Monday, November 8, 2010

Movies -- New Canadian Documentary on Hollywood Indians

By Ruth Ellen Gruber

There's a new (or newish -- I think it came out last year) documentary out about the depiction of Native Americans in the movies. It's called Reel Injun: On the Trail of the Hollywood Indian. It's made by a Cree filmmaker with the (iconic? ironic?) name of Neil Diamond.

The movie goes over territory treated in several books, including the landmark "Playing Indian" by Philip J. Deloria.

From first glance at the web site and trailers, it looks interesting (and fun) but seems not to touch the important depiction of Native Americans in the West German Winnetou movies -- or the East German Indianer films (or any other European contruct).


The National Film Board of Canada, which sponsored the movie, has a more sober trailer:


Interestingly -- the National Film Board also sponsored an earlier documentary -- "If Only I Were an Indian"  (1995)-- that looks at Native American hobbyists in the Czech Republic.

Saturday, November 6, 2010

France -- Country Music from France; Steve & Heather

My friends Steve & Heather, a country music act in France, have a new video with excerpts of their Country Party shows, filmed at several leading country venues in France. (Heather is American; Steve is French.)

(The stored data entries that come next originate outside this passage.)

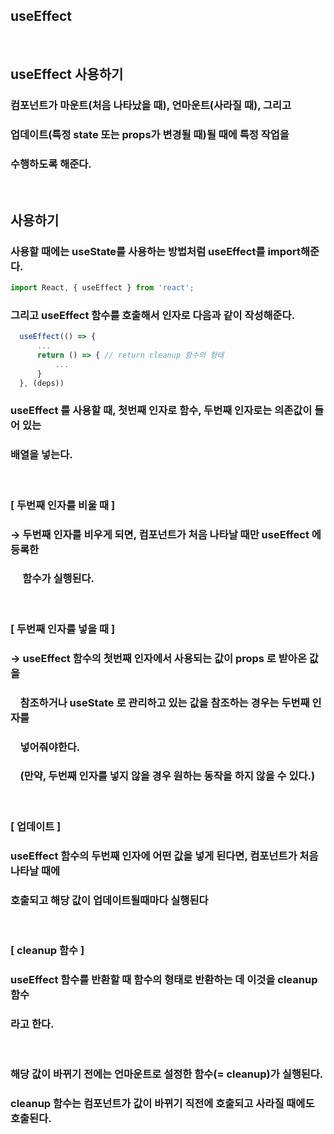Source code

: ## useEffect 

<br>

## useEffect 사용하기
### 컴포넌트가 마운트(처음 나타났을 때), 언마운트(사라질 때), 그리고
### 업데이트(특정 state 또는 props가 변경될 때)될 때에 특정 작업을
### 수행하도록 해준다. 

<br/>

## 사용하기
### 사용할 때에는 useState를 사용하는 방법처럼 useEffect를 import해준다.
```javascript
import React, { useEffect } from 'react';
```

### 그리고 useEffect 함수를 호출해서 인자로 다음과 같이 작성해준다.
```javascript
  useEffect(() => {
      ...
      return () => { // return cleanup 함수의 형태
          ...    
      }
  }, (deps))
```
### useEffect 를 사용할 때, 첫번째 인자로 함수, 두번째 인자로는 의존값이 들어 있는 
### 배열을 넣는다.

<br />    

### [ 두번째 인자를 비울 때 ]
### → 두번째 인자를 비우게 되면, 컴포넌트가 처음 나타날 때만 useEffect 에 등록한 
### &nbsp;&nbsp;&nbsp;&nbsp; 함수가 실행된다.

<br />    

### [ 두번째 인자를 넣을 때 ]
### → useEffect 함수의 첫번째 인자에서 사용되는 값이 props 로 받아온 값을
### &nbsp;&nbsp;&nbsp; 참조하거나 useState 로 관리하고 있는 값을 참조하는 경우는 두번째 인자를 
### &nbsp;&nbsp;&nbsp; 넣어줘야한다. 
### &nbsp;&nbsp;&nbsp; (만약, 두번째 인자를 넣지 않을 경우 원하는 동작을 하지 않을 수 있다.)

<br>  

### [ 업데이트 ]
### useEffect 함수의 두번째 인자에 어떤 값을 넣게 된다면, 컴포넌트가 처음 나타날 때에 
### 호출되고 해당 값이 업데이트될때마다 실행된다 

<br>  

### [ cleanup 함수 ]
### useEffect 함수를 반환할 때 함수의 형태로 반환하는 데 이것을 cleanup 함수
### 라고 한다. 

<br>

### 해당 값이 바뀌기 전에는 언마운트로 설정한 함수(= cleanup)가 실행된다.
### cleanup 함수는 컴포넌트가 값이 바뀌기 직전에 호출되고 사라질 때에도 호출된다.
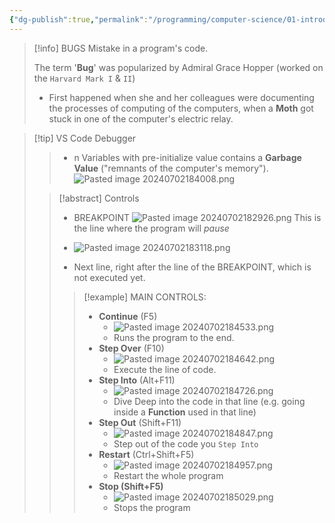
 ```yaml
---
{"dg-publish":true,"permalink":"/programming/computer-science/01-introduction/006-debugging/","tags":["computerscience","cs50","c_lang","#debugging"],"created":"2024-11-09T11:30:10.819+08:00"}
---
```



> [!info] BUGS
> Mistake in a program's code.
> 
> The term '__Bug__' was popularized by Admiral Grace Hopper (worked on the `Harvard Mark I` & `II`)
> 	- First happened when she and her colleagues were documenting the processes of computing of the computers, when a __Moth__ got stuck in one of the computer's electric relay.

> [!tip] VS Code Debugger
> > - n Variables with pre-initialize value contains a __Garbage Value__ ("remnants of the computer's memory").
> ![Pasted image 20240702184008.png](/img/user/PROGRAMMING/Computer%20Science/01%20Introduction/attachments/Pasted%20image%2020240702184008.png)
> 
>> [!abstract] Controls
>> - BREAKPOINT 
>> ![Pasted image 20240702182926.png](/img/user/PROGRAMMING/Computer%20Science/01%20Introduction/attachments/Pasted%20image%2020240702182926.png)
>> 	This is the line where the program will _pause_
>> 
>> - ![Pasted image 20240702183118.png](/img/user/PROGRAMMING/Computer%20Science/01%20Introduction/attachments/Pasted%20image%2020240702183118.png)
>> 	- Next line, right after the line of the BREAKPOINT, which is not executed yet.
>> 
>>> [!example] MAIN CONTROLS:
>>> - __Continue__ (F5)
>>> 	- ![Pasted image 20240702184533.png](/img/user/PROGRAMMING/Computer%20Science/01%20Introduction/attachments/Pasted%20image%2020240702184533.png)
>>> 	- Runs the program to the end.
>>> - __Step Over__ (F10)
>>> 	- ![Pasted image 20240702184642.png](/img/user/PROGRAMMING/Computer%20Science/01%20Introduction/attachments/Pasted%20image%2020240702184642.png)
>>> 	- Execute the line of code.
>>> - __Step Into__ (Alt+F11)
>>> 	- ![Pasted image 20240702184726.png](/img/user/PROGRAMMING/Computer%20Science/01%20Introduction/attachments/Pasted%20image%2020240702184726.png)
>>> 	- Dive Deep into the code in that line (e.g. going inside a __Function__ used in that line)
>>> - __Step Out__ (Shift+F11)
>>> 	- ![Pasted image 20240702184847.png](/img/user/PROGRAMMING/Computer%20Science/01%20Introduction/attachments/Pasted%20image%2020240702184847.png)
>>> 	- Step out of the code you `Step Into`
>>> - __Restart__ (Ctrl+Shift+F5)
>>> 	- ![Pasted image 20240702184957.png](/img/user/PROGRAMMING/Computer%20Science/01%20Introduction/attachments/Pasted%20image%2020240702184957.png)
>>> 	- Restart the whole program
>>> - __Stop (Shift+F5)__
>>> 	- ![Pasted image 20240702185029.png](/img/user/PROGRAMMING/Computer%20Science/01%20Introduction/attachments/Pasted%20image%2020240702185029.png)
>>> 	- Stops the program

Thursday, November 4, 2010

More on David Dortort, the Creator of Bonanza

"Bonanza" snack bar, train station, Lodz, Poland, 2005. photo (c) Ruth Ellen Gruber

By Ruth Ellen Gruber

I have an article in Tablet Magazine today, in which I write about David Dortort, the creator of the iconic TV show Bonanza, who died in September -- I wrote about his death in an earlier post -- and tell the story the related to me about how his Uncle Harry fought with Pancho Villa....
Some years ago, when I first visited Sikluv Mlyn, a Wild West theme park in the Czech Republic, I was startled by the music piped in to the lobby of my hotel. It was the unmistakable theme song from the iconic TV show Bonanza–sung in Czech.
Bonanza, which ran from 1959 to 1973, recounted the adventures of the tight-knit Cartwright clan—the patriarch Ben, his three sons Adam, Hoss, and Little Joe—and the goings-on at their sprawling Ponderosa ranch. Syndicated to dozens of countries and dubbed into languages ranging from German to Japanese, it was one of the most popular and widely watched television shows of all time and has had a tremendous impact in honing the image of the American West around the world.
But few viewers realize how deeply rooted the show was in, well, Yiddishkeit (and not just because two of the stars—Lorne Greene as Ben and Michael Landon as Little Joe—were Jewish).
Bonanza was the brainchild of David Dortort, a pioneering television writer and producer who died in September at the age of 93. The Brooklyn-born son of Eastern European Jewish immigrants, Dortort had a lifelong commitment to Jewish causes; among other things, he and his wife Rose, who died in 2007, endowed cultural programs at the American Jewish University and Hillel at UCLA.
I discussed the Jewish underpinnings of Bonanza with Dortort during a lengthy interview at his home in Los Angeles in December 2004, as part of my ongoing research on the American West in the European imagination.
Read full story HERE

Hermann the German's new Album

"Hermann the German" at the Country Music Messe 2010. Photo (c) Ruth Ellen Gruber

By Ruth Ellen Gruber

The German country-western singer Hermann Lammers Meyer has sent me links to information on his new CD, "Nashville is Rough on the Living"-- including to this video clip of the song Honky Tonk Hearts.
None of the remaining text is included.